[Work to complete]
Repeat exactly the lines running from the first line of the data to the line containing "2x4Ant & 25.0 & SafeDreamer (lr=1e-4) & 1M", both ends included, and nothing else; drop the pictures.

======== Exercise data

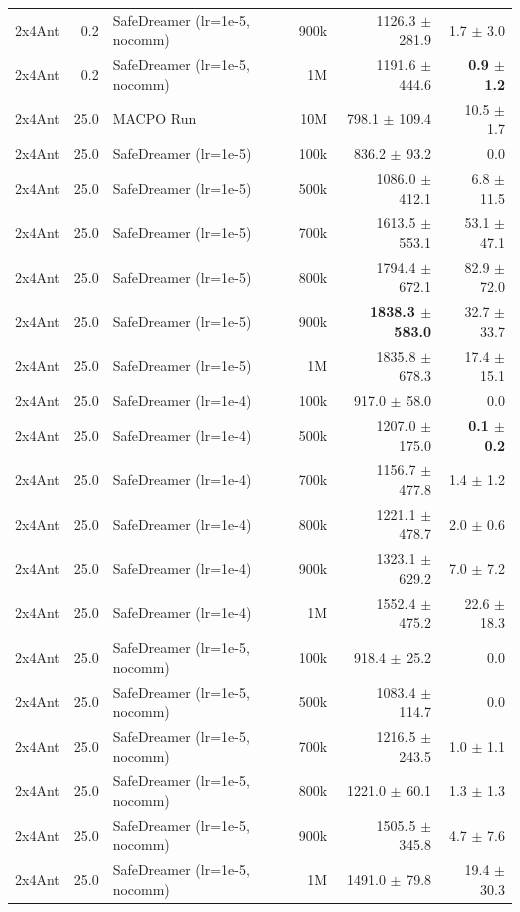 \begin{longtable}{l r l r r r}
2x4Ant & 0.2 & SafeDreamer (lr=1e-5, nocomm) & 900k & 1126.3 $\pm$ 281.9 & 1.7 $\pm$ 3.0 \\
2x4Ant & 0.2 & SafeDreamer (lr=1e-5, nocomm) & 1M & 1191.6 $\pm$ 444.6 & \textbf{0.9 $\pm$ 1.2} \\
\midrule
2x4Ant & 25.0 & MACPO Run & 10M & 798.1 $\pm$ 109.4 & 10.5 $\pm$ 1.7 \\
2x4Ant & 25.0 & SafeDreamer (lr=1e-5) & 100k & 836.2 $\pm$ 93.2 & 0.0 \\
2x4Ant & 25.0 & SafeDreamer (lr=1e-5) & 500k & 1086.0 $\pm$ 412.1 & 6.8 $\pm$ 11.5 \\
2x4Ant & 25.0 & SafeDreamer (lr=1e-5) & 700k & 1613.5 $\pm$ 553.1 & 53.1 $\pm$ 47.1 \\
2x4Ant & 25.0 & SafeDreamer (lr=1e-5) & 800k & 1794.4 $\pm$ 672.1 & 82.9 $\pm$ 72.0 \\
2x4Ant & 25.0 & SafeDreamer (lr=1e-5) & 900k & \textbf{1838.3 $\pm$ 583.0} & 32.7 $\pm$ 33.7 \\
2x4Ant & 25.0 & SafeDreamer (lr=1e-5) & 1M & 1835.8 $\pm$ 678.3 & 17.4 $\pm$ 15.1 \\
2x4Ant & 25.0 & SafeDreamer (lr=1e-4) & 100k & 917.0 $\pm$ 58.0 & 0.0 \\
2x4Ant & 25.0 & SafeDreamer (lr=1e-4) & 500k & 1207.0 $\pm$ 175.0 & \textbf{0.1 $\pm$ 0.2} \\
2x4Ant & 25.0 & SafeDreamer (lr=1e-4) & 700k & 1156.7 $\pm$ 477.8 & 1.4 $\pm$ 1.2 \\
2x4Ant & 25.0 & SafeDreamer (lr=1e-4) & 800k & 1221.1 $\pm$ 478.7 & 2.0 $\pm$ 0.6 \\
2x4Ant & 25.0 & SafeDreamer (lr=1e-4) & 900k & 1323.1 $\pm$ 629.2 & 7.0 $\pm$ 7.2 \\
2x4Ant & 25.0 & SafeDreamer (lr=1e-4) & 1M & 1552.4 $\pm$ 475.2 & 22.6 $\pm$ 18.3 \\
2x4Ant & 25.0 & SafeDreamer (lr=1e-5, nocomm) & 100k & 918.4 $\pm$ 25.2 & 0.0 \\
2x4Ant & 25.0 & SafeDreamer (lr=1e-5, nocomm) & 500k & 1083.4 $\pm$ 114.7 & 0.0 \\
2x4Ant & 25.0 & SafeDreamer (lr=1e-5, nocomm) & 700k & 1216.5 $\pm$ 243.5 & 1.0 $\pm$ 1.1 \\
2x4Ant & 25.0 & SafeDreamer (lr=1e-5, nocomm) & 800k & 1221.0 $\pm$ 60.1 & 1.3 $\pm$ 1.3 \\
2x4Ant & 25.0 & SafeDreamer (lr=1e-5, nocomm) & 900k & 1505.5 $\pm$ 345.8 & 4.7 $\pm$ 7.6 \\
2x4Ant & 25.0 & SafeDreamer (lr=1e-5, nocomm) & 1M & 1491.0 $\pm$ 79.8 & 19.4 $\pm$ 30.3 \\

\end{longtable}
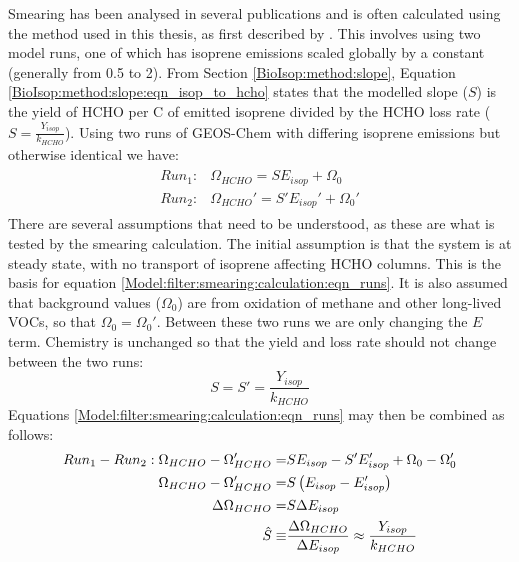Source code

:       Smearing has been analysed in several publications \parencite[e.g.,][]{Martin2003, Palmer2003, Millet2006, Stavrakou2009, Marais2012, Barkley2013, Zhu2014, Wolfe2016, Surl2018} and is often calculated using the method used in this thesis, as first described by \textcite{Palmer2003}.
      This involves using two model runs, one of which has isoprene emissions scaled globally by a constant (generally from 0.5 to 2).
      From Section \ref{BioIsop:method:slope}, Equation \ref{BioIsop:method:slope:eqn_isop_to_hcho} states that the modelled slope ($S$) is the yield of HCHO per C of emitted isoprene divided by the HCHO loss rate ($S = \frac{Y_{isop}}{k_{HCHO}}$).
      Using two runs of GEOS-Chem with differing isoprene emissions but otherwise identical we have:
      \begin{eqnarray}
      \label{Model:filter:smearing:calculation:eqn_runs}
      \begin{split}
      Run_1 :&  \Omega_{HCHO} = S E_{isop} + \Omega_0 \\
      Run_2 :&  \Omega_{HCHO}' = S' E_{isop}' + \Omega_0' 
      \end{split}
      \end{eqnarray}
      There are several assumptions that need to be understood, as these are what is tested by the smearing calculation.
      The initial assumption is that the system is at steady state, with no transport of isoprene affecting HCHO columns.
      This is the basis for equation \ref{Model:filter:smearing:calculation:eqn_runs}.
      It is also assumed that background values ($\Omega_0$) are from oxidation of methane and other long-lived VOCs, so that $\Omega_0 = \Omega_0'$.
      Between these two runs we are only changing the $E$ term.
      Chemistry is unchanged so that the yield and loss rate should not change between the two runs: 
      \begin{equation}
      S = S' = \frac{Y_{isop}}{k_{HCHO}}
      \end{equation}
      Equations \ref{Model:filter:smearing:calculation:eqn_runs} may then be combined as follows:
      \begin{eqnarray}
      Run_1-Run_2 : \Omega_{HCHO} - \Omega_{HCHO}' = & S E_{isop} - S' E_{isop}' +\Omega_0 - \Omega_0' \notag \\
      \Omega_{HCHO} - \Omega_{HCHO}' = & S \left( E_{isop} - E_{isop}' \right) \notag \\
      \Delta \Omega_{HCHO} = & S \Delta E_{isop}  \notag \\
      \hat{S} \equiv & \frac{\Delta{\Omega_{HCHO}}}{\Delta E_{isop}} \approx \frac{Y_{isop}}{k_{HCHO}} \label{Model:filter:smearing:calculation:eqn_hats}
      \end{eqnarray}
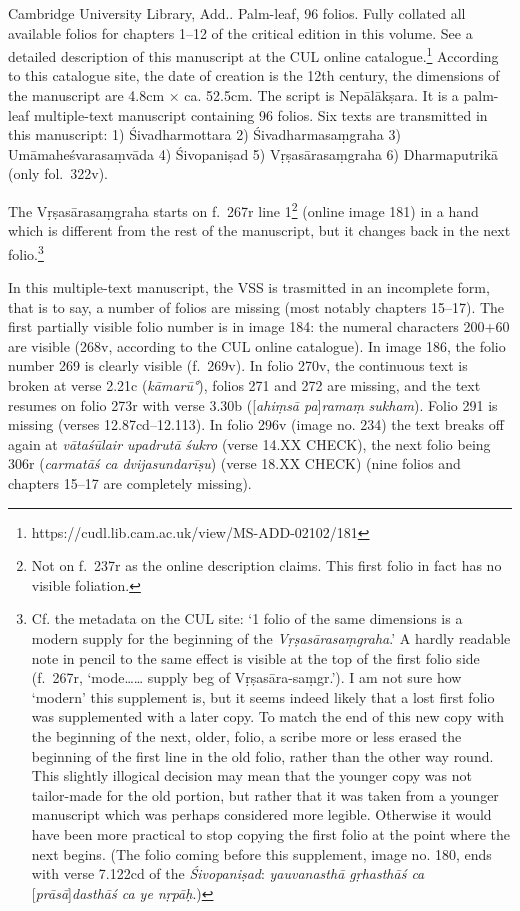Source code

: \documentclass[11pt]{book}
\begin{document}
Cambridge University Library, Add.. 
Palm-leaf, 96 folios. Fully
collated all available folios for chapters 1--12 of the critical edition
in this volume. See a detailed description of this manuscript at the CUL
online catalogue.\footnote{https://cudl.lib.cam.ac.uk/view/MS-ADD-02102/181}
According to this catalogue site, the date of creation is the 12th
century, the dimensions of the manuscript are 4.8cm × ca. 52.5cm. The
script is Nepālākṣara. It is a palm-leaf multiple-text manuscript
containing 96 folios. Six texts are transmitted in this manuscript: 1)
Śivadharmottara 2) Śivadharmasaṃgraha 3) Umāmaheśvarasaṃvāda 4)
Śivopaniṣad 5) Vṛṣasārasaṃgraha 6) Dharmaputrikā (only fol.~322v).

The Vṛṣasārasaṃgraha starts on f.~267r line 1\footnote{Not on f.~237r as
  the online description claims. This first folio in fact has no visible
  foliation.} (online image 181) in a hand which is different from the
rest of the manuscript, but it changes back in the next folio.\footnote{Cf.
  the metadata on the CUL site: `1 folio of the same dimensions is a
  modern supply for the beginning of the \emph{Vṛṣasārasaṃgraha}.' A
  hardly readable note in pencil to the same effect is visible at the
  top of the first folio side (f.~267r, `mode\ldots{}\ldots{} supply beg
  of Vṛṣasāra-saṃgr.'). I am not sure how `modern' this supplement is,
  but it seems indeed likely that a lost first folio was supplemented
  with a later copy. To match the end of this new copy with the
  beginning of the next, older, folio, a scribe more or less erased the
  beginning of the first line in the old folio, rather than the other
  way round. This slightly illogical decision may mean that the younger
  copy was not tailor-made for the old portion, but rather that it was
  taken from a younger manuscript which was perhaps considered more
  legible. Otherwise it would have been more practical to stop copying
  the first folio at the point where the next begins. (The folio coming
  before this supplement, image no. 180, ends with verse 7.122cd of the
  \emph{Śivopaniṣad}: \emph{yauvanasthā gṛhasthāś ca}
  {[}\emph{prāsā}{]}\emph{dasthāś ca ye nṛpāḥ}.)}

In this multiple-text manuscript, the VSS is trasmitted in an incomplete
form, that is to say, a number of folios are missing (most notably
chapters 15--17). The first partially visible folio number is in image
184: the numeral characters 200+60 are visible (268v, according to the
CUL online catalogue). In image 186, the folio number 269 is clearly
visible (f.~269v). In folio 270v, the continuous text is broken at verse
2.21c (\emph{kāmarū°}), folios 271 and 272 are missing, and the text
resumes on folio 273r with verse 3.30b ({[}\emph{ahiṃsā
pa}{]}\emph{ramaṃ} \emph{sukham}). Folio 291 is missing (verses
12.87cd--12.113). In folio 296v (image no. 234) the text breaks off
again at \emph{vātaśūlair upadrutā} \textbar{} \emph{śukro} (verse 14.XX
CHECK), the next folio being 306r (\emph{carmatāś ca dvijasundarīṣu})
(verse 18.XX CHECK) (nine folios and chapters 15--17 are completely
missing).
\end{document}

================

[Reply]
 \begin{longtable}{l r l r r r}
2x4Ant & 0.2 & SafeDreamer (lr=1e-5, nocomm) & 900k & 1126.3 $\pm$ 281.9 & 1.7 $\pm$ 3.0 \\
2x4Ant & 0.2 & SafeDreamer (lr=1e-5, nocomm) & 1M & 1191.6 $\pm$ 444.6 & \textbf{0.9 $\pm$ 1.2} \\
\midrule
2x4Ant & 25.0 & MACPO Run & 10M & 798.1 $\pm$ 109.4 & 10.5 $\pm$ 1.7 \\
2x4Ant & 25.0 & SafeDreamer (lr=1e-5) & 100k & 836.2 $\pm$ 93.2 & 0.0 \\
2x4Ant & 25.0 & SafeDreamer (lr=1e-5) & 500k & 1086.0 $\pm$ 412.1 & 6.8 $\pm$ 11.5 \\
2x4Ant & 25.0 & SafeDreamer (lr=1e-5) & 700k & 1613.5 $\pm$ 553.1 & 53.1 $\pm$ 47.1 \\
2x4Ant & 25.0 & SafeDreamer (lr=1e-5) & 800k & 1794.4 $\pm$ 672.1 & 82.9 $\pm$ 72.0 \\
2x4Ant & 25.0 & SafeDreamer (lr=1e-5) & 900k & \textbf{1838.3 $\pm$ 583.0} & 32.7 $\pm$ 33.7 \\
2x4Ant & 25.0 & SafeDreamer (lr=1e-5) & 1M & 1835.8 $\pm$ 678.3 & 17.4 $\pm$ 15.1 \\
2x4Ant & 25.0 & SafeDreamer (lr=1e-4) & 100k & 917.0 $\pm$ 58.0 & 0.0 \\
2x4Ant & 25.0 & SafeDreamer (lr=1e-4) & 500k & 1207.0 $\pm$ 175.0 & \textbf{0.1 $\pm$ 0.2} \\
2x4Ant & 25.0 & SafeDreamer (lr=1e-4) & 700k & 1156.7 $\pm$ 477.8 & 1.4 $\pm$ 1.2 \\
2x4Ant & 25.0 & SafeDreamer (lr=1e-4) & 800k & 1221.1 $\pm$ 478.7 & 2.0 $\pm$ 0.6 \\
2x4Ant & 25.0 & SafeDreamer (lr=1e-4) & 900k & 1323.1 $\pm$ 629.2 & 7.0 $\pm$ 7.2 \\
2x4Ant & 25.0 & SafeDreamer (lr=1e-4) & 1M & 1552.4 $\pm$ 475.2 & 22.6 $\pm$ 18.3 \\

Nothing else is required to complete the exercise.